**EXERCISE:** In the entries below, some lines hold the string "BLOG"; please say how many, giving the number and nothing else.

*** AVAILABLE DATA ***

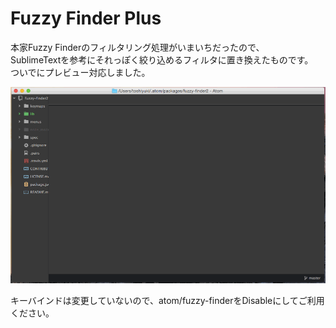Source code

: # Fuzzy Finder Plus

本家Fuzzy Finderのフィルタリング処理がいまいちだったので、  
SublimeTextを参考にそれっぽく絞り込めるフィルタに置き換えたものです。  
ついでにプレビュー対応しました。  


![sample](./img/screen.gif "")


キーバインドは変更していないので、atom/fuzzy-finderをDisableにしてご利用ください。
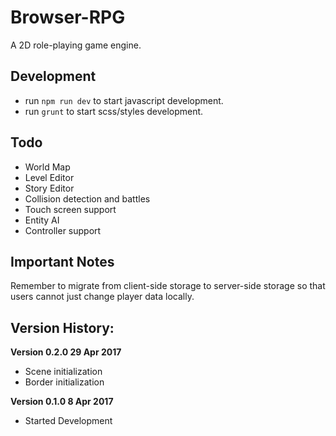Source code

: # Browser-RPG

A 2D role-playing game engine.

## Development
* run `npm run dev` to start javascript development.
* run `grunt` to start scss/styles development.

## Todo
* World Map
* Level Editor
* Story Editor
* Collision detection and battles
* Touch screen support
* Entity AI
* Controller support

## Important Notes
Remember to migrate from client-side storage to server-side storage so that
users cannot just change player data locally.

## Version History:

**Version 0.2.0 29 Apr 2017**

* Scene initialization
* Border initialization

**Version 0.1.0 8 Apr 2017**

* Started Development
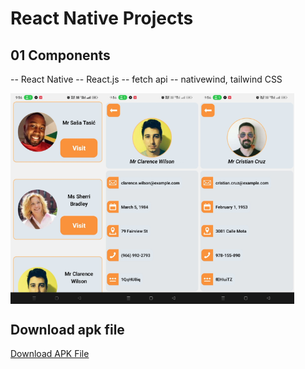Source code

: # React Native Projects

## 01 Components
-- React Native
-- React.js
-- fetch api
-- nativewind, tailwind CSS

<div style="display: flex; flex-direction: 'row';">
<img src="./assets_file/Component1.jpg" width=30%>
<img src="./assets_file/Component2.jpg" width=30%>
<img src="./assets_file/Component3.jpg" width=30%>
</div>

## Download apk file
[Download APK File](url)
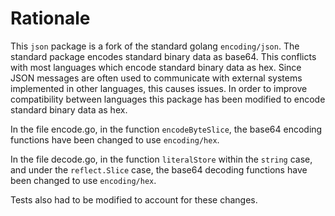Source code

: 
# Rationale

This `json` package is a fork of the standard golang `encoding/json`. The standard package encodes standard binary data as base64. This conflicts with most languages which encode standard binary data as hex. Since JSON messages are often used to communicate with external systems implemented in other languages, this causes issues. In order to improve compatibility between languages this package has been modified to encode standard binary data as hex.

In the file encode.go, in the function `encodeByteSlice`, the base64 encoding functions have been changed to use `encoding/hex`.

In the file decode.go, in the function `literalStore` within the `string` case, and under the `reflect.Slice` case, the base64 decoding functions have been changed to use `encoding/hex`.

Tests also had to be modified to account for these changes.
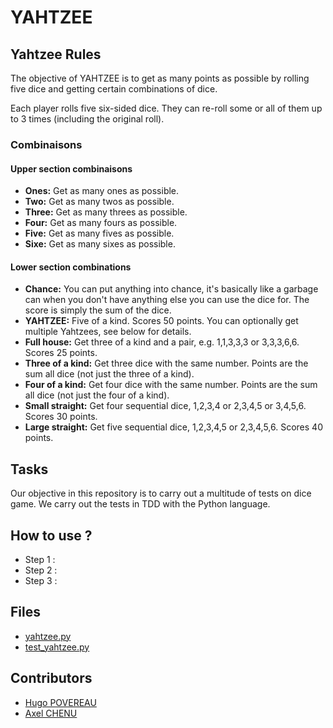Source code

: # YAHTZEE
## Yahtzee Rules
The objective of YAHTZEE is to get as many points as possible by rolling five dice and getting certain combinations of dice.

Each player rolls five six-sided dice. They can re-roll some or all of them up to 3 times (including the original roll).
### Combinaisons 
#### Upper section combinaisons 
- **Ones:** Get as many ones as possible.
- **Two:** Get as many twos as possible.
- **Three:** Get as many threes as possible.
- **Four:** Get as many fours as possible.
- **Five:** Get as many fives as possible.
- **Sixe:** Get as many sixes as possible.
#### Lower section combinations
- **Chance:** You can put anything into chance, it's basically like a garbage can when you don't have anything else you can use the dice for. The score is simply the sum of the dice.
- **YAHTZEE:** Five of a kind. Scores 50 points. You can optionally get multiple Yahtzees, see below for details.
- **Full house:** Get three of a kind and a pair, e.g. 1,1,3,3,3 or 3,3,3,6,6. Scores 25 points.
- **Three of a kind:** Get three dice with the same number. Points are the sum all dice (not just the three of a kind).
- **Four of a kind:** Get four dice with the same number. Points are the sum all dice (not just the four of a kind).
- **Small straight:** Get four sequential dice, 1,2,3,4 or 2,3,4,5 or 3,4,5,6. Scores 30 points.
- **Large straight:** Get five sequential dice, 1,2,3,4,5 or 2,3,4,5,6. Scores 40 points.
## Tasks 
Our objective in this repository is to carry out a multitude of tests on dice game. We carry out the tests in TDD with the Python language.

## How to use ? 
- Step 1 : 
- Step 2 : 
- Step 3 : 
## Files
- [yahtzee.py](https://github.com/ACHENU26/yahtzee/blob/main/yahtzee.py)
- [test_yahtzee.py](https://github.com/ACHENU26/yahtzee/blob/main/test_yahtzee.py)

## Contributors 
- [Hugo POVEREAU]() 
- [Axel CHENU](https://github.com/ACHENU26)
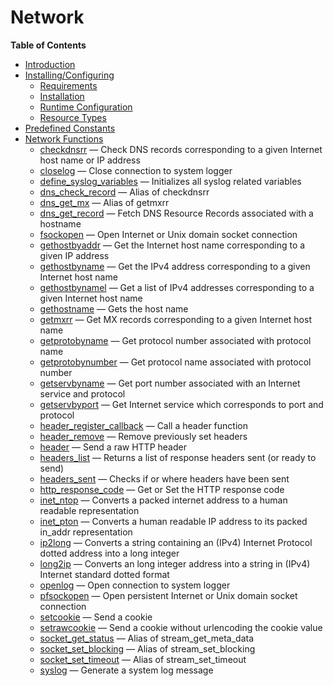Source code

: Network
=======

**Table of Contents**

-   [Introduction](/intro/network.html)
-   [Installing/Configuring](/network/setup.html)
    -   [Requirements](/network/setup.html#Requirements)
    -   [Installation](/network/setup.html#Installation)
    -   [Runtime
        Configuration](/network/setup.html#Runtime%20Configuration)
    -   [Resource Types](/network/setup.html#Resource%20Types)
-   [Predefined Constants](/network/constants.html)
-   [Network Functions](/ref/network.html)
    -   [checkdnsrr](/ref/network.html#checkdnsrr) — Check DNS records
        corresponding to a given Internet host name or IP address
    -   [closelog](/ref/network.html#closelog) — Close connection to
        system logger
    -   [define\_syslog\_variables](/ref/network.html#define_syslog_variables)
        — Initializes all syslog related variables
    -   [dns\_check\_record](/ref/network.html#dns_check_record) — Alias
        of checkdnsrr
    -   [dns\_get\_mx](/ref/network.html#dns_get_mx) — Alias of getmxrr
    -   [dns\_get\_record](/ref/network.html#dns_get_record) — Fetch DNS
        Resource Records associated with a hostname
    -   [fsockopen](/ref/network.html#fsockopen) — Open Internet or Unix
        domain socket connection
    -   [gethostbyaddr](/ref/network.html#gethostbyaddr) — Get the
        Internet host name corresponding to a given IP address
    -   [gethostbyname](/ref/network.html#gethostbyname) — Get the IPv4
        address corresponding to a given Internet host name
    -   [gethostbynamel](/ref/network.html#gethostbynamel) — Get a list
        of IPv4 addresses corresponding to a given Internet host name
    -   [gethostname](/ref/network.html#gethostname) — Gets the host
        name
    -   [getmxrr](/ref/network.html#getmxrr) — Get MX records
        corresponding to a given Internet host name
    -   [getprotobyname](/ref/network.html#getprotobyname) — Get
        protocol number associated with protocol name
    -   [getprotobynumber](/ref/network.html#getprotobynumber) — Get
        protocol name associated with protocol number
    -   [getservbyname](/ref/network.html#getservbyname) — Get port
        number associated with an Internet service and protocol
    -   [getservbyport](/ref/network.html#getservbyport) — Get Internet
        service which corresponds to port and protocol
    -   [header\_register\_callback](/ref/network.html#header_register_callback)
        — Call a header function
    -   [header\_remove](/ref/network.html#header_remove) — Remove
        previously set headers
    -   [header](/ref/network.html#header) — Send a raw HTTP header
    -   [headers\_list](/ref/network.html#headers_list) — Returns a list
        of response headers sent (or ready to send)
    -   [headers\_sent](/ref/network.html#headers_sent) — Checks if or
        where headers have been sent
    -   [http\_response\_code](/ref/network.html#http_response_code) —
        Get or Set the HTTP response code
    -   [inet\_ntop](/ref/network.html#inet_ntop) — Converts a packed
        internet address to a human readable representation
    -   [inet\_pton](/ref/network.html#inet_pton) — Converts a human
        readable IP address to its packed in\_addr representation
    -   [ip2long](/ref/network.html#ip2long) — Converts a string
        containing an (IPv4) Internet Protocol dotted address into a
        long integer
    -   [long2ip](/ref/network.html#long2ip) — Converts an long integer
        address into a string in (IPv4) Internet standard dotted format
    -   [openlog](/ref/network.html#openlog) — Open connection to system
        logger
    -   [pfsockopen](/ref/network.html#pfsockopen) — Open persistent
        Internet or Unix domain socket connection
    -   [setcookie](/ref/network.html#setcookie) — Send a cookie
    -   [setrawcookie](/ref/network.html#setrawcookie) — Send a cookie
        without urlencoding the cookie value
    -   [socket\_get\_status](/ref/network.html#socket_get_status) —
        Alias of stream\_get\_meta\_data
    -   [socket\_set\_blocking](/ref/network.html#socket_set_blocking) —
        Alias of stream\_set\_blocking
    -   [socket\_set\_timeout](/ref/network.html#socket_set_timeout) —
        Alias of stream\_set\_timeout
    -   [syslog](/ref/network.html#syslog) — Generate a system log
        message
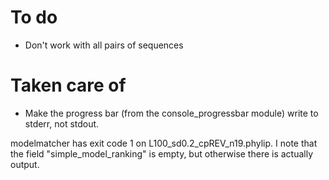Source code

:# To do

* Don't work with all pairs of sequences

# Taken care of

* Make the progress bar (from the console_progressbar module) write to stderr, not stdout.

modelmatcher has exit code 1 on L100_sd0.2_cpREV_n19.phylip. I note that the field "simple_model_ranking" is empty, but otherwise there is actually output.


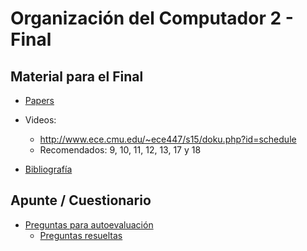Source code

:# Organización del Computador 2 - Final

## Material para el Final

* [Papers](papers)

* Videos: 
  * http://www.ece.cmu.edu/~ece447/s15/doku.php?id=schedule
  * Recomendados: 9, 10, 11, 12, 13, 17 y 18

* [Bibliografía](bibliografia)

## Apunte / Cuestionario

* [Preguntas para autoevaluación](https://github.com/lbarrios/orga2-final/blob/master/preguntas-final.md)
  * [Preguntas resueltas](https://github.com/lbarrios/orga2-final/blob/master/preguntas-final-resueltas.md)
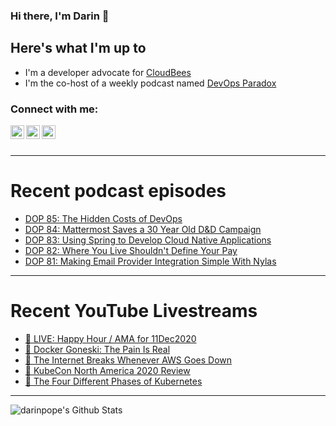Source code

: ### Hi there, I'm Darin 👋

## Here's what I'm up to
- I'm a developer advocate for [CloudBees][cloudbees-website]
- I'm the co-host of a weekly podcast named [DevOps Paradox][dop-website]

### Connect with me:

[<img align="left" alt="darinpope | Twitter" width="22px" src="https://cdn.jsdelivr.net/npm/simple-icons@v3/icons/twitter.svg" />][twitter]
[<img align="left" alt="darinpope | LinkedIn" width="22px" src="https://cdn.jsdelivr.net/npm/simple-icons@v3/icons/linkedin.svg" />][linkedin]
[<img align="left" alt="darinpope | Instagram" width="22px" src="https://cdn.jsdelivr.net/npm/simple-icons@v3/icons/instagram.svg" />][instagram]

<br />
<br />

---

# Recent podcast episodes
<!-- BLOG-POST-LIST:START -->
- [DOP 85: The Hidden Costs of DevOps](https://www.devopsparadox.com/episodes/the-hidden-costs-of-devops-85/)
- [DOP 84: Mattermost Saves a 30 Year Old D&D Campaign](https://www.devopsparadox.com/episodes/mattermost-saves-a-30-year-old-d-d-campaign-84/)
- [DOP 83: Using Spring to Develop Cloud Native Applications](https://www.devopsparadox.com/episodes/using-spring-to-develop-cloud-native-applications-83/)
- [DOP 82: Where You Live Shouldn't Define Your Pay](https://www.devopsparadox.com/episodes/where-you-live-shouldnt-define-your-pay-82/)
- [DOP 81: Making Email Provider Integration Simple With Nylas](https://www.devopsparadox.com/episodes/making-email-provider-integration-simple-with-nylas-81/)
<!-- BLOG-POST-LIST:END -->

---

# Recent YouTube Livestreams
<!-- YOUTUBE:START -->
- [🔴 LIVE: Happy Hour / AMA for 11Dec2020](https://www.youtube.com/watch?v=4nSumcq9RYY)
- [🔴 Docker Goneski: The Pain Is Real](https://www.youtube.com/watch?v=m9ulREUNalo)
- [🔴 The Internet Breaks Whenever AWS Goes Down](https://www.youtube.com/watch?v=F3zdBGWVJKU)
- [🔴  KubeCon North America 2020 Review](https://www.youtube.com/watch?v=cv3nricbhjw)
- [🔴 The Four Different Phases of Kubernetes](https://www.youtube.com/watch?v=roWJvjAylMo)
<!-- YOUTUBE:END -->

---

<img align="left" alt="darinpope's Github Stats" src="https://github-readme-stats.codestackr.vercel.app/api?username=darinpope&show_icons=true&hide_border=true" />


[website]: https://www.darinpope.com/
[twitter]: https://twitter.com/darinpope
[youtube]: https://youtube.com/darinpope
[instagram]: https://instagram.com/darinpope
[linkedin]: https://linkedin.com/in/darinpope
[cloudbees-website]: https://www.cloudbees.com/
[dop-website]: https://www.devopsparadox.com/

<!--
**darinpope/darinpope** is a ✨ _special_ ✨ repository because its `README.md` (this file) appears on your GitHub profile.

Here are some ideas to get you started:

- 🔭 I’m currently working on ...
- 🌱 I’m currently learning ...
- 👯 I’m looking to collaborate on ...
- 🤔 I’m looking for help with ...
- 💬 Ask me about ...
- 📫 How to reach me: ...
- 😄 Pronouns: ...
- ⚡ Fun fact: ...
-->
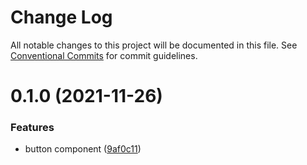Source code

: # Change Log

All notable changes to this project will be documented in this file.
See [Conventional Commits](https://conventionalcommits.org) for commit guidelines.

# 0.1.0 (2021-11-26)


### Features

* button component ([9af0c11](https://github.com/warren-sadler/atlas-monorepo/commit/9af0c119eb031d89f4bc2f755090cce9d911fea8))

*** End of AVAILABLE DATA ***

**TASK OUTPUT:** 2